> **TASK DESCRIPTION**
From the entries below, please gather each line containing the string "Verify".

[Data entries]
== == ==
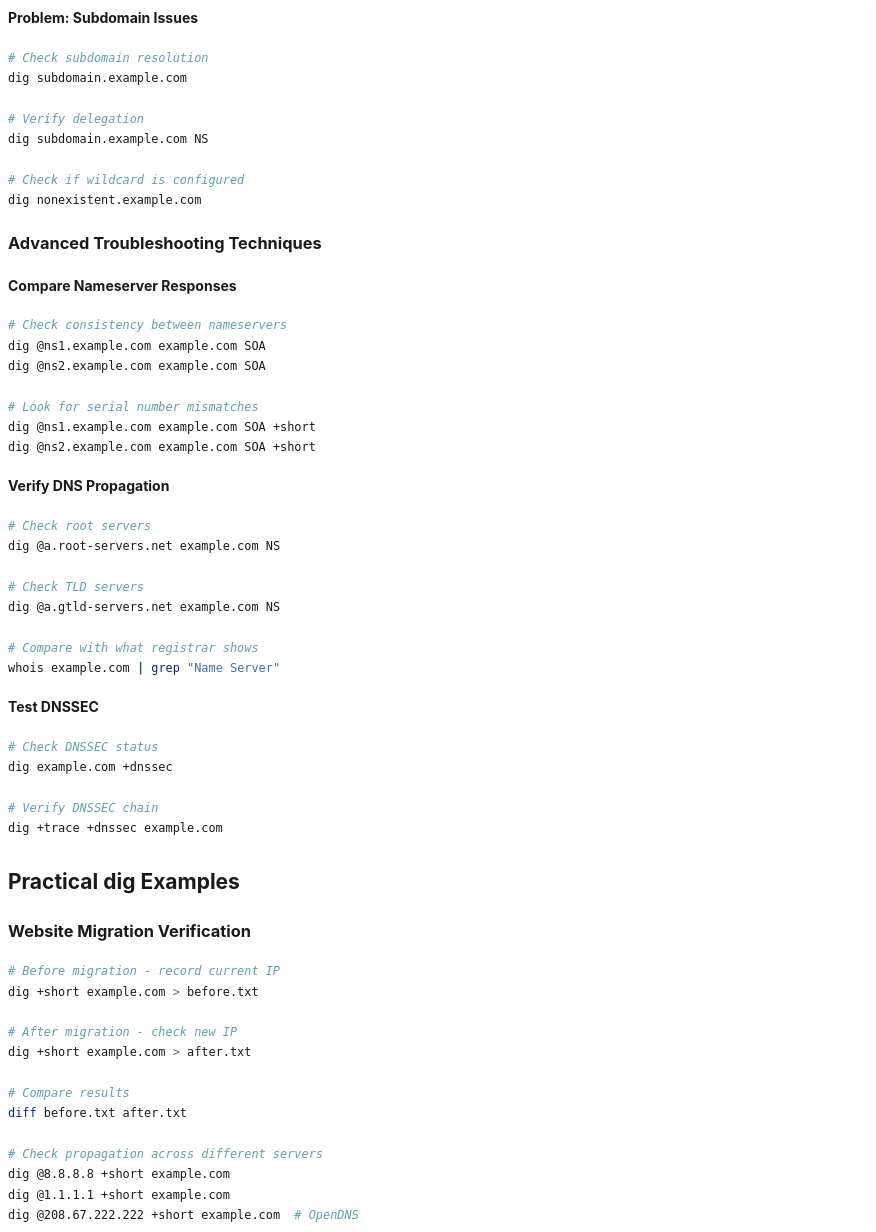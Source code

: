 #### Problem: Subdomain Issues
```bash
# Check subdomain resolution
dig subdomain.example.com

# Verify delegation
dig subdomain.example.com NS

# Check if wildcard is configured
dig nonexistent.example.com
```

### Advanced Troubleshooting Techniques

#### Compare Nameserver Responses
```bash
# Check consistency between nameservers
dig @ns1.example.com example.com SOA
dig @ns2.example.com example.com SOA

# Look for serial number mismatches
dig @ns1.example.com example.com SOA +short
dig @ns2.example.com example.com SOA +short
```

#### Verify DNS Propagation
```bash
# Check root servers
dig @a.root-servers.net example.com NS

# Check TLD servers
dig @a.gtld-servers.net example.com NS

# Compare with what registrar shows
whois example.com | grep "Name Server"
```

#### Test DNSSEC
```bash
# Check DNSSEC status
dig example.com +dnssec

# Verify DNSSEC chain
dig +trace +dnssec example.com
```

## Practical dig Examples

### Website Migration Verification
```bash
# Before migration - record current IP
dig +short example.com > before.txt

# After migration - check new IP
dig +short example.com > after.txt

# Compare results
diff before.txt after.txt

# Check propagation across different servers
dig @8.8.8.8 +short example.com
dig @1.1.1.1 +short example.com
dig @208.67.222.222 +short example.com  # OpenDNS
```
== == ==
> **WRITTEN RESPONSE**
# Verify delegation
#### Verify DNS Propagation
# Verify DNSSEC chain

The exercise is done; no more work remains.